To assess total recovered fluorescence, 100 µl of each sample was removed and placed in a black 96-well plate. The fluorescence intensity (excitation, 490 nm; emission, 520 nm) was measured in a fluorescence microplate reader (SpectraMax Gemini, Molecular Devices). A standard curve was generated by serially diluting stock P-KGF. The intensity of degraded fibrin without P-KGF was subtracted as background.
Proliferation Assay
A growth assay was used to assess functionality of KGF after chemical modifications. Rhesus monkey bronchial lung epithelial cells (4MBr-5, CCL208; American Type Culture Collection, Manassas, VA) were chosen because they have been shown to be very sensitive to KGF and epidermal growth factor.55 The cells were cultured in F-12K media (American Type Culture Collection) with 10% fetal bovine serum (FBS) (Invitrogen), 30 ng/ml epidermal growth factor (BD Biosciences, Bedford, MA), and 100 µg/ml penicillin-streptomycin (Invitrogen). Media was changed every 3 to 4 days and cells were passed when they reached 70% confluence.

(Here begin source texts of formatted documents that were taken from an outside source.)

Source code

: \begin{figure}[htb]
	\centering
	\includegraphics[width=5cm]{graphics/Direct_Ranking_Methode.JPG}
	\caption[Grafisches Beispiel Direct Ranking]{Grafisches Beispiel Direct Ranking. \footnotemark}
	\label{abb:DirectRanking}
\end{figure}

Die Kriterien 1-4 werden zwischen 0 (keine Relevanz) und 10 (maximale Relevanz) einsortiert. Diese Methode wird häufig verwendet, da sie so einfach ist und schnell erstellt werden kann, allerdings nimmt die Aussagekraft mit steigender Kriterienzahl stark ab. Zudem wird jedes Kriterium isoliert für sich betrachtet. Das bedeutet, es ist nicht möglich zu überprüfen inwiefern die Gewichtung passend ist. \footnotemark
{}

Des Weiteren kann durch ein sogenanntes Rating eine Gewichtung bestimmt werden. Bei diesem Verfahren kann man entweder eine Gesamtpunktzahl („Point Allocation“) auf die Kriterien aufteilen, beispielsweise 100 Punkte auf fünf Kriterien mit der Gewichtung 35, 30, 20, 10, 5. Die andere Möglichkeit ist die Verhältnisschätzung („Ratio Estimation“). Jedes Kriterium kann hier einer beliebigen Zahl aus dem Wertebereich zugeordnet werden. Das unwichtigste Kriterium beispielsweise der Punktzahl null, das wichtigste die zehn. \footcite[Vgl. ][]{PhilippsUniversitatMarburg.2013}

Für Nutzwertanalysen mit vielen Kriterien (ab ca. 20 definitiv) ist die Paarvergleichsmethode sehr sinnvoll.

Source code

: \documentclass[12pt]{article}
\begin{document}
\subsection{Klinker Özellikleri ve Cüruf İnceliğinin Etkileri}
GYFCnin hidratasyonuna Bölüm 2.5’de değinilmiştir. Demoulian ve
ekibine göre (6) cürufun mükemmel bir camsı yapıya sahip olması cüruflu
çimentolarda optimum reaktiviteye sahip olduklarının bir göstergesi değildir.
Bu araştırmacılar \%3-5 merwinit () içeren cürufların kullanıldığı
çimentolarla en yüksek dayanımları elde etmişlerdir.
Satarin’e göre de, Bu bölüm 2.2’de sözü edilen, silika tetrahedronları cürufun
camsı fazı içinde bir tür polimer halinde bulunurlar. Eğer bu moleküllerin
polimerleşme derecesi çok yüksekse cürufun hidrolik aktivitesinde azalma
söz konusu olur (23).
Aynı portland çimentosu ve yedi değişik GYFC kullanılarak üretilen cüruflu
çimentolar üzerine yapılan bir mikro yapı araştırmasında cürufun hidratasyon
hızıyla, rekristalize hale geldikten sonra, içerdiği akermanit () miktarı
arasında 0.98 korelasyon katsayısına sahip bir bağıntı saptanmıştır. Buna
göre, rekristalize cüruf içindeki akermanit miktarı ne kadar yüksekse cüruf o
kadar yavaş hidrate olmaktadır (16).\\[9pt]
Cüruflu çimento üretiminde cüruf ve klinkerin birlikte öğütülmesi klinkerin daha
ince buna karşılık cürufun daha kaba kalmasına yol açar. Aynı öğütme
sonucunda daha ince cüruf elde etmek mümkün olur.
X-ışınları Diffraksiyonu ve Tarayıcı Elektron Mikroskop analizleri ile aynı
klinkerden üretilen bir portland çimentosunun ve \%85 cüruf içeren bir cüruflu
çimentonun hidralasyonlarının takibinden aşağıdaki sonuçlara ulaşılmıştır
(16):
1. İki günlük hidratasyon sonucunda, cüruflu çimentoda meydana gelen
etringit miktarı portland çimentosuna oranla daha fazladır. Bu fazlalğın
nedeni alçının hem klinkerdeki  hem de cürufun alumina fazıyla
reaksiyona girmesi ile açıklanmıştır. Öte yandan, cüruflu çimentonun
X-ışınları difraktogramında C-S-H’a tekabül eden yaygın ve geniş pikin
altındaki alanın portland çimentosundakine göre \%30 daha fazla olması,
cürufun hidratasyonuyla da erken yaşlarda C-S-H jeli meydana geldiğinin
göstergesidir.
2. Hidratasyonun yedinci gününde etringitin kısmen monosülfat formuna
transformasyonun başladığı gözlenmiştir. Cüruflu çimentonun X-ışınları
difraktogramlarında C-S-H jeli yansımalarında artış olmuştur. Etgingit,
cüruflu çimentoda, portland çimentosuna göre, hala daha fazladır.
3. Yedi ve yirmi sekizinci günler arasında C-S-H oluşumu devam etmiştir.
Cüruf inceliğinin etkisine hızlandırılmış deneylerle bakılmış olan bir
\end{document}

For the growth assay, nontissue culture-treated 96-well plates were coated (100 µl/well) with 100 µg/ml of collagen for 2 hours at room temperature. Before trypsinization of the cells, different KGF unknowns were serially diluted in assay media (50 µl/well) that consisted of Hams F-12 with 2.5% FBS and penicillin-streptomycin and placed in an incubator. Assay medium (2.5% FBS) and regular media (10% FBS) served as negative and positive controls, respectively. Cells were then trypsinized and resuspended in assay medium at a concentration of 2 x 105 cells/ml. Cells were plated (50 µl/well) onto the KGF unknowns and placed back in the incubator. The number of cells at each indicated time point was quantified using a FluoReporter Blue fluorometric double-stranded DNA quantitation kit (Molecular Probes) as described previously.51
Wounding of 4MBr-5 Cell Monolayers
4MBr-5 cells were seeded in collagen-coated (20 µg/ml overnight) 24-well plates (100,000 cells/well) and grown to confluence in media with 10% FBS and 30 ng/ml of epidermal growth factor. Two days later, the monolayers were scratch wounded with a plastic pipette tip creating a wound
1.4 mm in width. Immediately after wounding, monolayers were washed with TBS to remove cell remnants, and either fibrin gels (300 µl) or media (600 µl) were applied, completely covering the wound and monolayer. Fibrin gels containing residual amounts of plasminogen and 150 ng of P-KGF gelled in 5 to 10 seconds. Immediately after gel formation, fresh assay media with 2.5% serum (300 µl) was added to the top of each polymerized gel.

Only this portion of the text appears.